Stored items |
■ ■ ■

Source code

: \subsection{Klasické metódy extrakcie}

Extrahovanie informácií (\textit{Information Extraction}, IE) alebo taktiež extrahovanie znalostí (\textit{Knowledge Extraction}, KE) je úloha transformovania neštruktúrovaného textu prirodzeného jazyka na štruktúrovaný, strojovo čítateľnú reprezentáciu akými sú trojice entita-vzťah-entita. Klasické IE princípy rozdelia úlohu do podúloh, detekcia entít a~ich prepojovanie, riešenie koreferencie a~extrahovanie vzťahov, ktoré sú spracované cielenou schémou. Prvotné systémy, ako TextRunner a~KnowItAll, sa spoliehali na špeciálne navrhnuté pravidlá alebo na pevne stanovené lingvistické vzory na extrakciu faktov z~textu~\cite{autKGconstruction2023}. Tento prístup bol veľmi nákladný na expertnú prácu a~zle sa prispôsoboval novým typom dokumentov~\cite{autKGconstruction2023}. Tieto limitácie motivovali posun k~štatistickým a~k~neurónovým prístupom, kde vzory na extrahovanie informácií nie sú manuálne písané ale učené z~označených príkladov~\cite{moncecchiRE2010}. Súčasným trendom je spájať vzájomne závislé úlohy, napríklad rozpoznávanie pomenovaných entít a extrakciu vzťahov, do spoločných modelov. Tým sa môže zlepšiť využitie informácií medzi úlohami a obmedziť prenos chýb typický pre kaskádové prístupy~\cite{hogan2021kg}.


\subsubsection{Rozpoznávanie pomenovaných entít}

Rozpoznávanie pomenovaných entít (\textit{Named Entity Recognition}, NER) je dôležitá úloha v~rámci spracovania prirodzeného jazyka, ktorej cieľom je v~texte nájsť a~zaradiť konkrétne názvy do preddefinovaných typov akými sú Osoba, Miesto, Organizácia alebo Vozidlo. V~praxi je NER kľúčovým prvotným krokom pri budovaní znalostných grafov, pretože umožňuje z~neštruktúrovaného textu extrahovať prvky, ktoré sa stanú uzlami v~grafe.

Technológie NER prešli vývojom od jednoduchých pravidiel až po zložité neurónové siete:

■ ■ ■

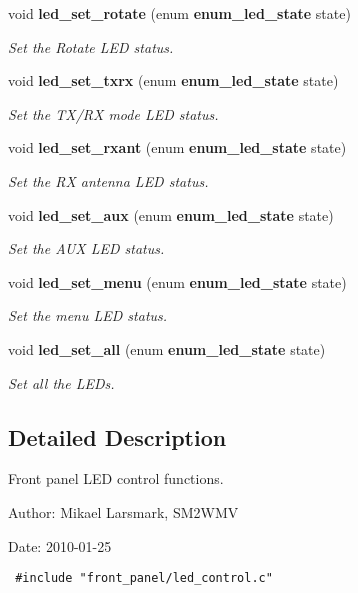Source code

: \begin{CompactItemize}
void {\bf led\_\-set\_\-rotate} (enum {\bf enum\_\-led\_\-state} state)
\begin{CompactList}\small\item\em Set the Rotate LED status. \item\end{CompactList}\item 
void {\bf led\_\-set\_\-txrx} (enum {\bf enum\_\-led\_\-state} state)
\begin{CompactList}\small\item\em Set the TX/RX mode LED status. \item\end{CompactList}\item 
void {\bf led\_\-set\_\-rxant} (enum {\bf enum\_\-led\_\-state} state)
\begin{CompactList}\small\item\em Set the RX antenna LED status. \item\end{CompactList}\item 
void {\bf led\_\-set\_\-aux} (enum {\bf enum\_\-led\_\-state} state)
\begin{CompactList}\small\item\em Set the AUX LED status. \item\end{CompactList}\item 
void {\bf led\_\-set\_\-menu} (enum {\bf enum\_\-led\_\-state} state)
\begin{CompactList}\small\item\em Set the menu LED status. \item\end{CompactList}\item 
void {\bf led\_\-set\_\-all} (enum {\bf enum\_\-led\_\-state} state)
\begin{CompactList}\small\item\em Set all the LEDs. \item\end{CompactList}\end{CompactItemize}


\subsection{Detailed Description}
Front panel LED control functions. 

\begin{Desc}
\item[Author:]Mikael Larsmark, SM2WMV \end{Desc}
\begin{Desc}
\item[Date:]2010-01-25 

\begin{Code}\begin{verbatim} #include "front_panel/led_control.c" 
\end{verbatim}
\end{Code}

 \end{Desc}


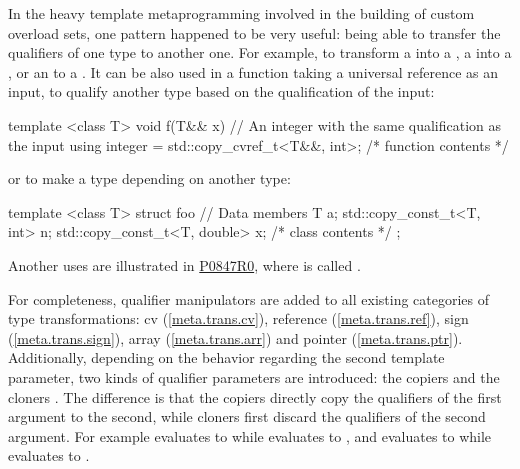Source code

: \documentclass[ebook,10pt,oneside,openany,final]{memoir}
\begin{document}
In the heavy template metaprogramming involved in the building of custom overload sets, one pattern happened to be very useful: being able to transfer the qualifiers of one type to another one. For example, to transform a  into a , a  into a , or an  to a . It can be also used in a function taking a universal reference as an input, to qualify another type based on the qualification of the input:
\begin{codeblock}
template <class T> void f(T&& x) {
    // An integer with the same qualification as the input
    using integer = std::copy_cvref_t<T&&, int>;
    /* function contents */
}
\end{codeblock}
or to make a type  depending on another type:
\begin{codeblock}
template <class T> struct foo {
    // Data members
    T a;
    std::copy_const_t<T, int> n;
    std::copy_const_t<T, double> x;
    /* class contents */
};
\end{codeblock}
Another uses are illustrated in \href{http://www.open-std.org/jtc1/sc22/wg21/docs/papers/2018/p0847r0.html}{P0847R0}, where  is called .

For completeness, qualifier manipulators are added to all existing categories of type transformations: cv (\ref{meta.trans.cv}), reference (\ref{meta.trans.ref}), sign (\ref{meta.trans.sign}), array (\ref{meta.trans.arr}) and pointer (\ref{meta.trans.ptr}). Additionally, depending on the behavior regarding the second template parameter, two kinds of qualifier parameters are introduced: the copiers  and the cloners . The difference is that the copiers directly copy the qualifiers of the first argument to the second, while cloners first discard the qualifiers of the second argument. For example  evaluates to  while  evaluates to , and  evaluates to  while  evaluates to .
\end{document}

■ ■ ■

Problem details |
Please return every line of the records above that contains the word "verbatim".

Reply |
\begin{Code}\begin{verbatim} #include "front_panel/led_control.c" 
\end{verbatim}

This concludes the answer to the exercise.